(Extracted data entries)
'''

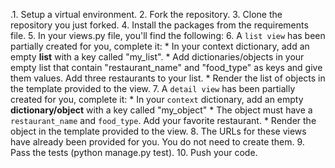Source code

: .1. Setup a virtual environment.
2. Fork the repository.
3. Clone the repository you just forked.
4. Install the packages from the requirements file.
5. In your views.py file, you'll find the following:
6. A `list view` has been partially created for you, complete it:
    * In your context dictionary, add an empty **list** with a key called "my_list".
    * Add dictionaries/objects in your empty list that contain "restaurant_name" and "food_type" as keys and give them values. Add three restaurants to your list.
    * Render the list of objects in the template provided to the view.
7. A `detail view` has been partially created for you, complete it:
    * In your `context` dictionary, add an empty **dictionary/object** with a key called "my_object"
    * The object must have a `restaurant_name` and `food_type`. Add your favorite restaurant.
    * Render the object in the template provided to the view.
8. The URLs for these views have already been provided for you. You do not need to create them.
9. Pass the tests (python manage.py test).
10. Push your code.

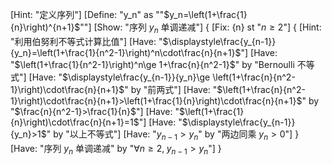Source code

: [Hint: "定义序列"]
[Define: "y_n" as ""$y_n=\left(1+\frac{1}{n}\right)^{n+1}$""]
[Show: "序列 $y_n$ 单调递减"]
{
    [Fix: {n} st "$n\ge 2$"]
    {
        [Hint: "利用伯努利不等式计算比值"]
        [Have: "$\displaystyle\frac{y_{n-1}}{y_n}=\left(1+\frac{1}{n^2-1}\right)^n\cdot\frac{n}{n+1}$"]
        [Have: "$\left(1+\frac{1}{n^2-1}\right)^n\ge 1+\frac{n}{n^2-1}$" by "Bernoulli 不等式"]
        [Have: "$\displaystyle\frac{y_{n-1}}{y_n}\ge \left(1+\frac{n}{n^2-1}\right)\cdot\frac{n}{n+1}$" by "前两式"]
        [Have: "$\left(1+\frac{n}{n^2-1}\right)\cdot\frac{n}{n+1}>\left(1+\frac{1}{n}\right)\cdot\frac{n}{n+1}$" by "$\frac{n}{n^2-1}>\frac{1}{n}$"]
        [Have: "$\left(1+\frac{1}{n}\right)\cdot\frac{n}{n+1}=1$"]
        [Have: "$\displaystyle\frac{y_{n-1}}{y_n}>1$" by "以上不等式"]
        [Have: "$y_{n-1}>y_n$" by "两边同乘 $y_n>0$"]
    }
    [Have: "序列 $y_n$ 单调递减" by "$\forall n\ge 2,\;y_{n-1}>y_n$"]
}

'''

What to do: Please copy the lines in the records above between the one holding "a virtual environment." and the one holding "5. In your views.py", inclusive, exactly and with no other line.

Result of this task:
: .1. Setup a virtual environment.
2. Fork the repository.
3. Clone the repository you just forked.
4. Install the packages from the requirements file.
5. In your views.py file, you'll find the following:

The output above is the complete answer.